Abstract
An ever-increasing deluge of single-cell RNA-sequencing (scRNA-seq) data has been generated, often involving different time points, laboratories or sequencing protocols. Batch effect correction has been recognized to be indispensable when integrating scRNA-seq data from multiple batches. A recent study proposed an effective correction method based on mutual nearest neighbors (MNN) across batches. However, the proposed MNN method is unsupervised in that it ignores cluster label information of single cells. Such cluster or cell type label information can further improve effectiveness of batch effect correction, particularly under realistic scenarios where true biological differences are not orthogonal to batch effect. Under this motivation, we propose SMNN which performs supervised mutual nearest neighbor detection for batch effect correction of scRNA-seq data. Our SMNN either takes cluster/cell-type label information as input, or, in the absence of such information, infers cell types by performing clustering of scRNA-seq data. It then detects mutual nearest neighbors within matched cell types and corrects batch effect accordingly. Our extensive evaluations in simulated and real datasets show that SMNN provides improved merging within the corresponding cell types across batches, leading to reduced differentiation across batches over MNN. Furthermore, SMNN retains more cell type-specific features after correction. Differentially expressed genes (DEGs) identified between cell types after SMNN correction are biologically more relevant, and the DEG true positive rates improve by up to 841%. SMNN is implemented in R, and freely available at https://yunliweb.its.unc.edu/SMNN/ and https://github.com/yycunc/SMNNcorrect.

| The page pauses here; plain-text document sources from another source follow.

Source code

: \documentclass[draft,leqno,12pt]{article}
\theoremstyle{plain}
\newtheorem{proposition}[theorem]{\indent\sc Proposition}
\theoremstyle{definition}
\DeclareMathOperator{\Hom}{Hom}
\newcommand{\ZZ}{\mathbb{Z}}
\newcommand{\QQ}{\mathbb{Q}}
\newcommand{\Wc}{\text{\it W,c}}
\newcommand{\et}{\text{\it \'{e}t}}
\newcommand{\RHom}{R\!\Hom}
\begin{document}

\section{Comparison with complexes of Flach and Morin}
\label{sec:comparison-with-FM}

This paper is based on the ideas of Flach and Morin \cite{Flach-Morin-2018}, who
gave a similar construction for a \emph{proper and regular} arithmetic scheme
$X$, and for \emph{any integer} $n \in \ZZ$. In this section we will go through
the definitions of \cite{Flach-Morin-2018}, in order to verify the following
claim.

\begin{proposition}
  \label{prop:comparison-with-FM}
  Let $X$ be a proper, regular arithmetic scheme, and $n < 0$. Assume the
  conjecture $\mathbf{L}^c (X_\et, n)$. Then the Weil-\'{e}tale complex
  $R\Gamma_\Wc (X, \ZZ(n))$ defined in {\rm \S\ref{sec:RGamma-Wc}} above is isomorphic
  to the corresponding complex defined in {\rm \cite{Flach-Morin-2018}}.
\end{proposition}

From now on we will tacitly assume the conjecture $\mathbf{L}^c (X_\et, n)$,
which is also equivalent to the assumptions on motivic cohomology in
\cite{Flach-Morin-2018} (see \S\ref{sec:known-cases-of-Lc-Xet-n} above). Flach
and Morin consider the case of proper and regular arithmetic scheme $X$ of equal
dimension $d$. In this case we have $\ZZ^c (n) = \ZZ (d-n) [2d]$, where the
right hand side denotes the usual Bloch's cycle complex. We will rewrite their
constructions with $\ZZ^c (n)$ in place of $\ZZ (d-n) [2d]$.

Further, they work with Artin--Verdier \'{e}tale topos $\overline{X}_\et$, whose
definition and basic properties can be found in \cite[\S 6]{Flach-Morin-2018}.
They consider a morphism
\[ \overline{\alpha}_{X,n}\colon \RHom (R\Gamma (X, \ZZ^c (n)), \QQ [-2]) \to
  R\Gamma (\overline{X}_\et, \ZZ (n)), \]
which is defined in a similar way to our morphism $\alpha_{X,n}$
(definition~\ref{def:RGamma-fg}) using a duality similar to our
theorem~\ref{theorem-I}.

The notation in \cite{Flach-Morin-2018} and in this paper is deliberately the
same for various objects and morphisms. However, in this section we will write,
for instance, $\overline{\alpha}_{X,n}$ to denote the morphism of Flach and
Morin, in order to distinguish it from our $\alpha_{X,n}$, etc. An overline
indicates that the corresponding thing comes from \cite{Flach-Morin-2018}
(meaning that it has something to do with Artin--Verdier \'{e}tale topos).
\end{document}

Author summary The presence of batch effects poses grand challenges to integrative analysis of scRNA-seq data from multiple resources. One powerful tool MNN corrects batch effect of scRNA-seq data based on mutual nearest neighbors across batches. However, this method makes a critical assumption that batch effect is orthogonal to true biological differences. This assumption in practice can easily be violated. When that happens, MNN suffers from biases introduced by wrongly matched pairs of cells. To overcome this shortcoming, here we present a new method, SMNN, which performs supervised mutual nearest neighbor detection for batch effect correction. We benchmark the performance of SMNN using both simulations and real data, and demonstrate that, compared to MNN, our SMNN can better mix cells of the same type/state across batches. More importantly, SMNN can more effectively retain biologically relevant features, and thereof provide improved cell type clustering and enhanced power for detecting differentially expressed genes (DEGs) between different cell types.